In this day and age of camcorders that shoot video and pics, cameras that shoot video and pics, iPhones that shoot video and pics, and a hundred other ways to record the action during a race, it’s astonishing to see people still try to cheat their way into a win. Fortunately, the days of protest room liars are numbered, and not thanks to better cameraderie, education, or outreach on the part of anyone who matters. No – what will ensure the validity of more and more protests going forward and will keep out the worthless ones is video, and more specifically, the public humiliation that follows when someone is busted and doesn’t immediately retire or exonerate themselves.. You see it already at numerous events – video from on board the race boats, from the media, and from RC boats is making its way into hearings – if not for the absolute truth of the facts alleged, then frequently to disprove some facts and establish real times and distances.

Case in point:

The Beneteau 36.7 Class is massive on the Great Lakes, with 28 or more boats in their last three North American Championships and a high of 47 in 2007 in Buffalo. It’s known as a drama class for some reason, much like the J/105 was in its hey day, with every B 36.7 NAC including plenty of measurement complaints and many, many protests. Hell, one douchebag walked by a competitive boat as the 2009 NAC event was kicking off last week and said in a whiny voice to the owner “If you weren’t cheating, why would you paint over the bootstripe?” Despite plenty of moaning from a small cadre of class members, and the class’s subsequent insistence on hauling and measuring keels on suspected offenders, all boats measured in. Meanwhile, the whiners did succeed in keeping one charterer who was interested in learning and perhaps buying a new 36.7 from sailing the event with his family – a brilliant move with the class’s decreasing numbers…

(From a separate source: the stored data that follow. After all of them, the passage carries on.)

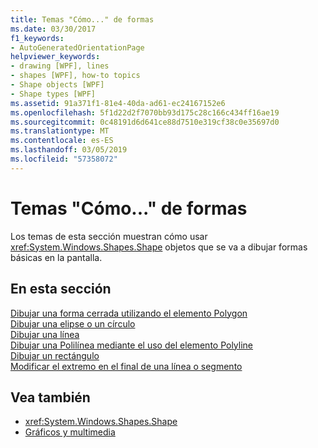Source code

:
 ```yaml
---
title: Temas "Cómo..." de formas
ms.date: 03/30/2017
f1_keywords:
- AutoGeneratedOrientationPage
helpviewer_keywords:
- drawing [WPF], lines
- shapes [WPF], how-to topics
- Shape objects [WPF]
- Shape types [WPF]
ms.assetid: 91a371f1-81e4-40da-ad61-ec24167152e6
ms.openlocfilehash: 5f1d22d2f7070bb93d175c28c166c434ff16ae19
ms.sourcegitcommit: 0c48191d6d641ce88d7510e319cf38c0e35697d0
ms.translationtype: MT
ms.contentlocale: es-ES
ms.lasthandoff: 03/05/2019
ms.locfileid: "57358072"
---
```

# <a name="shapes-how-to-topics"></a>Temas "Cómo..." de formas
Los temas de esta sección muestran cómo usar <xref:System.Windows.Shapes.Shape> objetos que se va a dibujar formas básicas en la pantalla.  
  
## <a name="in-this-section"></a>En esta sección  
 [Dibujar una forma cerrada utilizando el elemento Polygon](how-to-draw-a-closed-shape-by-using-the-polygon-element.md)  
 [Dibujar una elipse o un círculo](how-to-draw-an-ellipse-or-a-circle.md)  
 [Dibujar una línea](how-to-draw-a-line.md)  
 [Dibujar una Polilínea mediante el uso del elemento Polyline](how-to-draw-a-polyline-by-using-the-polyline-element.md)  
 [Dibujar un rectángulo](how-to-draw-a-rectangle.md)  
 [Modificar el extremo en el final de una línea o segmento](how-to-modify-the-cap-at-the-end-of-a-line-or-segment.md)  
  
## <a name="see-also"></a>Vea también
- <xref:System.Windows.Shapes.Shape>
- [Gráficos y multimedia](index.md)
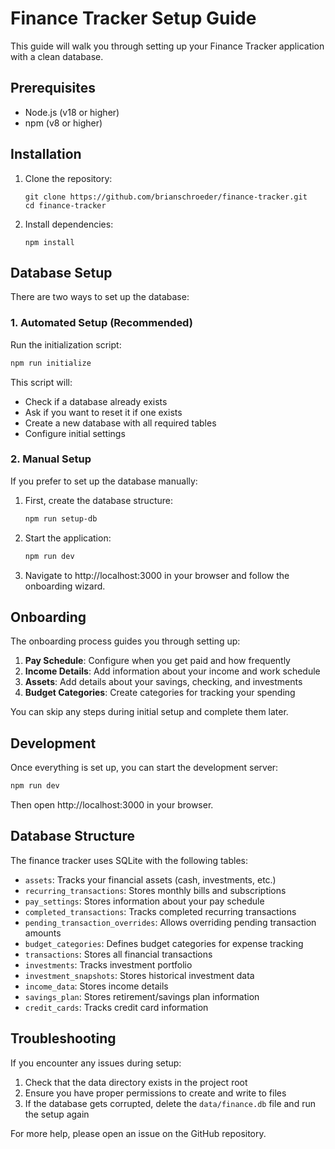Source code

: # Finance Tracker Setup Guide

This guide will walk you through setting up your Finance Tracker application with a clean database.

## Prerequisites

- Node.js (v18 or higher)
- npm (v8 or higher)

## Installation

1. Clone the repository:
   ```
   git clone https://github.com/brianschroeder/finance-tracker.git
   cd finance-tracker
   ```

2. Install dependencies:
   ```
   npm install
   ```

## Database Setup

There are two ways to set up the database:

### 1. Automated Setup (Recommended)

Run the initialization script:

```bash
npm run initialize
```

This script will:
- Check if a database already exists
- Ask if you want to reset it if one exists
- Create a new database with all required tables
- Configure initial settings

### 2. Manual Setup

If you prefer to set up the database manually:

1. First, create the database structure:
   ```bash
   npm run setup-db
   ```

2. Start the application:
   ```bash
   npm run dev
   ```

3. Navigate to http://localhost:3000 in your browser and follow the onboarding wizard.

## Onboarding

The onboarding process guides you through setting up:

1. **Pay Schedule**: Configure when you get paid and how frequently
2. **Income Details**: Add information about your income and work schedule
3. **Assets**: Add details about your savings, checking, and investments
4. **Budget Categories**: Create categories for tracking your spending

You can skip any steps during initial setup and complete them later.

## Development

Once everything is set up, you can start the development server:

```bash
npm run dev
```

Then open http://localhost:3000 in your browser.

## Database Structure

The finance tracker uses SQLite with the following tables:

- `assets`: Tracks your financial assets (cash, investments, etc.)
- `recurring_transactions`: Stores monthly bills and subscriptions
- `pay_settings`: Stores information about your pay schedule
- `completed_transactions`: Tracks completed recurring transactions
- `pending_transaction_overrides`: Allows overriding pending transaction amounts
- `budget_categories`: Defines budget categories for expense tracking
- `transactions`: Stores all financial transactions
- `investments`: Tracks investment portfolio
- `investment_snapshots`: Stores historical investment data
- `income_data`: Stores income details
- `savings_plan`: Stores retirement/savings plan information
- `credit_cards`: Tracks credit card information

## Troubleshooting

If you encounter any issues during setup:

1. Check that the data directory exists in the project root
2. Ensure you have proper permissions to create and write to files
3. If the database gets corrupted, delete the `data/finance.db` file and run the setup again

For more help, please open an issue on the GitHub repository. 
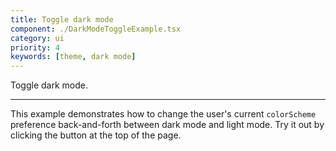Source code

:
 ```yaml
---
title: Toggle dark mode
component: ./DarkModeToggleExample.tsx
category: ui
priority: 4
keywords: [theme, dark mode]
---
```


Toggle dark mode.

---

This example demonstrates how to change the user's current `colorScheme` preference back-and-forth between dark mode and light mode. Try it out by clicking the button at the top of the page.
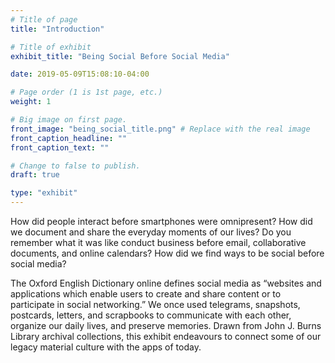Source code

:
 ```yaml
---
# Title of page
title: "Introduction"

# Title of exhibit
exhibit_title: "Being Social Before Social Media"

date: 2019-05-09T15:08:10-04:00

# Page order (1 is 1st page, etc.)
weight: 1

# Big image on first page.
front_image: "being_social_title.png" # Replace with the real image
front_caption_headline: ""
front_caption_text: ""

# Change to false to publish.
draft: true

type: "exhibit"
---
```


How did people interact before smartphones were omnipresent? How did we document and share the everyday moments of our lives? Do you remember what it was like conduct business before email, collaborative documents, and online calendars? How did we find ways to be social before social media?

The Oxford English Dictionary online defines social media as “websites and applications which enable users to create and share content or to participate in social networking.” We once used telegrams, snapshots, postcards, letters, and scrapbooks to communicate with each other, organize our daily lives, and preserve memories. Drawn from John J. Burns Library archival collections, this exhibit endeavours to connect some of our legacy material culture with the apps of today.
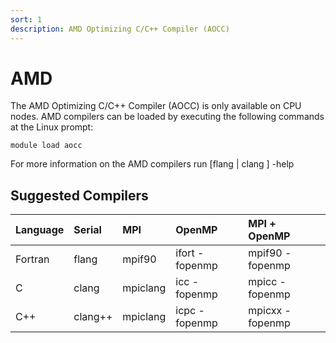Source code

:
 ```yaml
---
sort: 1
description: AMD Optimizing C/C++ Compiler (AOCC)
---
```


# AMD

The AMD Optimizing C/C++ Compiler \(AOCC\) is only available on CPU nodes. AMD compilers can be loaded by executing the following commands at the Linux prompt:

```text
module load aocc
```

For more information on the AMD compilers run \[flang \| clang \] -help

## Suggested Compilers

| Language | Serial | MPI | OpenMP | MPI + OpenMP |
| :--- | :--- | :--- | :--- | :--- |
| Fortran | flang | mpif90 | ifort -fopenmp | mpif90 -fopenmp |
| C | clang | mpiclang | icc -fopenmp | mpicc -fopenmp |
| C++ | clang++ | mpiclang | icpc -fopenmp | mpicxx -fopenmp |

But the worst of the weekend came from Gary and Melanie Tisdale, the owners of the Youngstown-based “First Today.” On their way to a second place in the fleet, the Tisdales took the “owner/driver” weight credit, which was only available to owners that helmed their boat for every minute of every race. This has been a class rule since its inception, and has been enforced against other owners while Gary has been the Class Vice President. Just to remove all doubt about the rules, a technical clarification was posted on the notice board directly under the entry list for the entire event, explaining that an owner who takes the weight credit must drive the entire event.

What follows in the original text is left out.